New Driving Laws for Virginia to be in Effect July 1

Jun 28

As distracted driving and the amount of DWI (driving while intoxicated) convictions have risen, so has Virginia’s concern for its residents. With more than 42,000 crashes on their roadways and 325 fatalities in their state this year alone, the State of Virginia is taking matters into its own hands and adding a few new driving laws that will take effect July 1st. Here are three driving laws the Virginia General Assembly passed that may affect how you drive before the holiday weekend:

DWI/DUI Convictions (Virginia Code Section 18.2-270): Prior to this new law change, being convicted of a DWI is not a felony unless it is your third offense within a 10 year period. However, starting July 1st, if you are convicted of a DWI, you will receive a felony if you have any of the following previous convictions:

  • DWI maiming
  • Involuntary manslaughter alcohol
  • Involuntary manslaughter alcohol boating
  • DWI third offense or subsequent
  • Boating while intoxicated maiming

When found guilty of this crime, you will be required to pay a minimum of $1,000 and a minimum of one year’s time in prison.

Texting While Driving (Virginia Code Section 46.2-1078): As many know and I have stated in previous posts, distracted driving has become quite the epidemic. Just in Virginia, more than 20% of all crashes in 2012 were due to drivers who were distracted with about 1,700 of those motorists preoccupied with their cellular devices.

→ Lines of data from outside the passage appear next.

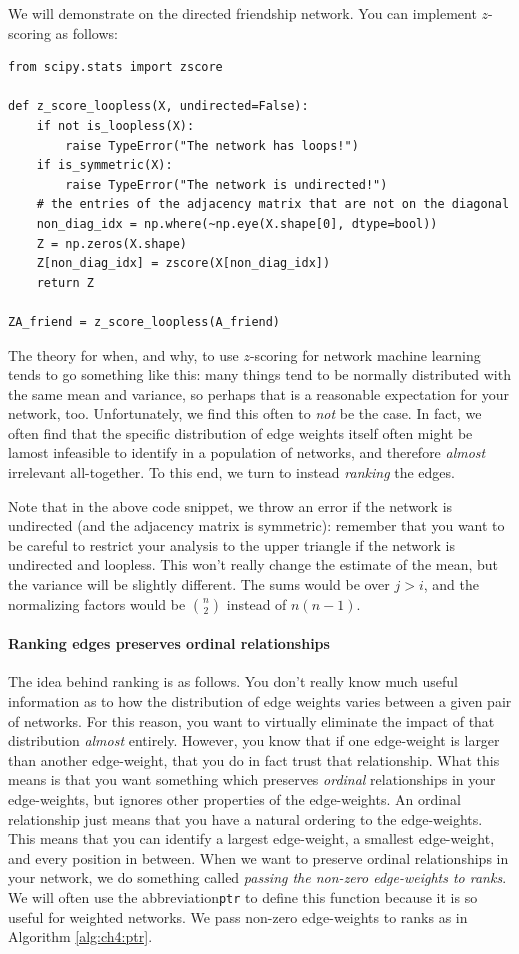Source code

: We will demonstrate on the directed friendship network. You can implement $z$-scoring as follows:

\begin{lstlisting}[style=python]
from scipy.stats import zscore

def z_score_loopless(X, undirected=False):
    if not is_loopless(X):
        raise TypeError("The network has loops!")
    if is_symmetric(X):
        raise TypeError("The network is undirected!")
    # the entries of the adjacency matrix that are not on the diagonal
    non_diag_idx = np.where(~np.eye(X.shape[0], dtype=bool))
    Z = np.zeros(X.shape)
    Z[non_diag_idx] = zscore(X[non_diag_idx])
    return Z

ZA_friend = z_score_loopless(A_friend)
\end{lstlisting}

The theory for when, and why, to use $z$-scoring for network machine learning tends to go something like this: many things tend to be normally distributed with the same mean and variance, so perhaps that is a reasonable expectation for your network, too. Unfortunately, we find this often to \emph{not} be the case. In fact, we often find that the specific distribution of edge weights itself often might be lamost infeasible to identify in a population of networks, and therefore \emph{almost} irrelevant all-together. To this end, we turn to instead \emph{ranking} the edges.

Note that in the above code snippet, we throw an error if the network is undirected (and the adjacency matrix is symmetric): remember that you want to be careful to restrict your analysis to the upper triangle if the network is undirected and loopless. This won't really change the estimate of the mean, but the variance will be slightly different. The sums would be over $j > i$, and the normalizing factors would be $\binom n 2$ instead of $n(n - 1)$.

\paragraph{Ranking edges preserves ordinal relationships}

The idea behind ranking is as follows. You don't really know much useful information as to how the distribution of edge weights varies between a given pair of networks. For this reason, you want to virtually eliminate the impact of that distribution \emph{almost} entirely. However, you know that if one edge-weight is larger than another edge-weight, that you do in fact trust that relationship. What this means is that you want something which preserves \emph{ordinal} relationships in your edge-weights, but ignores other properties of the edge-weights. An ordinal relationship just means that you have a natural ordering to the edge-weights. This means that you can identify a largest edge-weight, a smallest edge-weight, and every position in between. When we want to preserve ordinal relationships in your network, we do something called \emph{passing the non-zero edge-weights to ranks}. We will often use the abbreviation\texttt{ptr} to define this function because it is so useful for weighted networks. We pass non-zero edge-weights to ranks as in Algorithm \ref{alg:ch4:ptr}.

This new law will make texting while driving a primary offense instead of a secondary offense, as it is right now. No matter how old you are, you will be accountable for your actions.

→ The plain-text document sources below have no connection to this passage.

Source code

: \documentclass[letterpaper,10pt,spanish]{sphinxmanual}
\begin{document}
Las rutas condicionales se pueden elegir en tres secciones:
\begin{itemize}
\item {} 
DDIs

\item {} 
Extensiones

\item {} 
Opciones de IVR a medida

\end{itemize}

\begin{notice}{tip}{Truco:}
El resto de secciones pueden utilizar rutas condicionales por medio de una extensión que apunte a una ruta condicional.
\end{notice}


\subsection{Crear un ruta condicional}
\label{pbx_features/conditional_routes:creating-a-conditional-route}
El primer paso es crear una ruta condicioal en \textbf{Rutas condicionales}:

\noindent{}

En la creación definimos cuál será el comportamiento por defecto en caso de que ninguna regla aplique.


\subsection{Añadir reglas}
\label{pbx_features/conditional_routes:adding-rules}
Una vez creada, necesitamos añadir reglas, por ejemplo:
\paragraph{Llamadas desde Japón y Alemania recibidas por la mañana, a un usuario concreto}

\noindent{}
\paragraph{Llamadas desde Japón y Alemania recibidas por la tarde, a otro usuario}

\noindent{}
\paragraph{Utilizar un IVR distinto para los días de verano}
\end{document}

This conviction will cost you $125 if it is your first offense, but if you receive a second or subsequent offense, you will be paying $250.

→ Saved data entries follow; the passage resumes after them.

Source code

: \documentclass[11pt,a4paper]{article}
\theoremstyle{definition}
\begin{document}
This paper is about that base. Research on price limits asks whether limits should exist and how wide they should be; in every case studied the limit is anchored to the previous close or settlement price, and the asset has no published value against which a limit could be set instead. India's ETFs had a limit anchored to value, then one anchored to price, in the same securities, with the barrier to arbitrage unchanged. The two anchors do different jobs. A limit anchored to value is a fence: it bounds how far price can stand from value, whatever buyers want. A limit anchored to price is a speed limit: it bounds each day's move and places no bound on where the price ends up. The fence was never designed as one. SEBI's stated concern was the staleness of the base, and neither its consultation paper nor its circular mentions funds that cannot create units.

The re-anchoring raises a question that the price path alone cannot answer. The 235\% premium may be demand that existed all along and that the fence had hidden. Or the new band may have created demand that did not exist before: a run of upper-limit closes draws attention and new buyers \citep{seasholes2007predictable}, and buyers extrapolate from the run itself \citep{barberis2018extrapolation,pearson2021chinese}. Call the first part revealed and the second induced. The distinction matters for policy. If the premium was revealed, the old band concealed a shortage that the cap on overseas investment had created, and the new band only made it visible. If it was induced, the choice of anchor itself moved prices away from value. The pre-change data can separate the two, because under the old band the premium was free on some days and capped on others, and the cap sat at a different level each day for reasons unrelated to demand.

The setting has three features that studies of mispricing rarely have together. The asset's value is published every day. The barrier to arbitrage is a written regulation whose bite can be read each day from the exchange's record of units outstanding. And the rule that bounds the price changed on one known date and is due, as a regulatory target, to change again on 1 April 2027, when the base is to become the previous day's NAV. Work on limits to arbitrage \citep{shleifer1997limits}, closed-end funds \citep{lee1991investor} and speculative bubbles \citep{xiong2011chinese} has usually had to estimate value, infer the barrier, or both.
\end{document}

Expanded Provisional Driver’s License Use (Virginia Code Section 46.2-334.01): If you are a teen under 18 years of age, this new law might just put a smile on your face. This law will allow you, if you are the holder of a provisional driver’s license, to drive between midnight and 4:00 am if coming from a supervised activity by an adult sponsored by a civic, religious, or public organization. This will add on to the already existing law allowing you to drive between these hours if coming from a place of employment of a sponsored school activity.

Remember to drive safe during your Fourth of July celebrations throughout the week and weekend. Not only are certain actions considered illegal, such as a DWI, they are also highly dangerous. If you are a teen driver and are now able to drive between the late night hours under those restrictions, remember to always be alert and drive defensively!